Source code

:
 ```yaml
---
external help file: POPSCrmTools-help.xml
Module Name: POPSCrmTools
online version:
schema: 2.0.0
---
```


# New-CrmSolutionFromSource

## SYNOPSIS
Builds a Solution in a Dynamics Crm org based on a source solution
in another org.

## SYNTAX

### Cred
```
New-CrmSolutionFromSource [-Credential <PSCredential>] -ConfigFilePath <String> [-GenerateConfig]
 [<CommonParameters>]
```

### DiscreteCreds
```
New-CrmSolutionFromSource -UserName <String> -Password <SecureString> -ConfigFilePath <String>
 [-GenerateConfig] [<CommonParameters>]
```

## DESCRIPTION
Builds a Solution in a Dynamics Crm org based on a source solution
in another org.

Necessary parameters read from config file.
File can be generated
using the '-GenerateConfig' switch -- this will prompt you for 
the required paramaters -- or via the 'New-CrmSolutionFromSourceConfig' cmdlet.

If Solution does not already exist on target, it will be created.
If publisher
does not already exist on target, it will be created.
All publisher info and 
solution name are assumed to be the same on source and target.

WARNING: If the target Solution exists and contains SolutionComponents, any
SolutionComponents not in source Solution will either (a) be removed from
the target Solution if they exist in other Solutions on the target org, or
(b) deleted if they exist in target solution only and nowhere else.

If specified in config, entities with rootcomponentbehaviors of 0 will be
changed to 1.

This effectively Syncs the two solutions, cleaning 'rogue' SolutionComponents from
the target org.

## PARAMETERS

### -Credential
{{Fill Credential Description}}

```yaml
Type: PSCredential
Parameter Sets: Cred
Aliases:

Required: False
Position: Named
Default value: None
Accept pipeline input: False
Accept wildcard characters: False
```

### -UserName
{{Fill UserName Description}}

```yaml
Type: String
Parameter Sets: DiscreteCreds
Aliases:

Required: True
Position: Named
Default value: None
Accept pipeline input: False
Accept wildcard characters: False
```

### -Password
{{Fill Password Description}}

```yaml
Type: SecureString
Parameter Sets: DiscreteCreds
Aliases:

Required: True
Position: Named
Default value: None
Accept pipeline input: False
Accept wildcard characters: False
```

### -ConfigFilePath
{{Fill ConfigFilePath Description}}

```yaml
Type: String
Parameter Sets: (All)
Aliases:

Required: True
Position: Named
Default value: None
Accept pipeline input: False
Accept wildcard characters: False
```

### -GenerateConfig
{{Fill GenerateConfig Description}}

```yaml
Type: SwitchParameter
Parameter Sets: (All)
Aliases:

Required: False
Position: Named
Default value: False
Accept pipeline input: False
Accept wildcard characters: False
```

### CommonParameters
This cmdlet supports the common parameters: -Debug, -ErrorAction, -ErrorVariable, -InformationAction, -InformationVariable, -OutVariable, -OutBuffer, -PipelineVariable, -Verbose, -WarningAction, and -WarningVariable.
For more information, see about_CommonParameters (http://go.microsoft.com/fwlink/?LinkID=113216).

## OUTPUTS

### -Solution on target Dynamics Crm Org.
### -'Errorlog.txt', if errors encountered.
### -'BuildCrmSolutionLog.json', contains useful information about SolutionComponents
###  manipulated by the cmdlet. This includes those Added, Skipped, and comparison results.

## [Assignment]
Check the entries above line by line and return each one containing the word "created".

## [Written response]
If Solution does not already exist on target, it will be created.
does not already exist on target, it will be created.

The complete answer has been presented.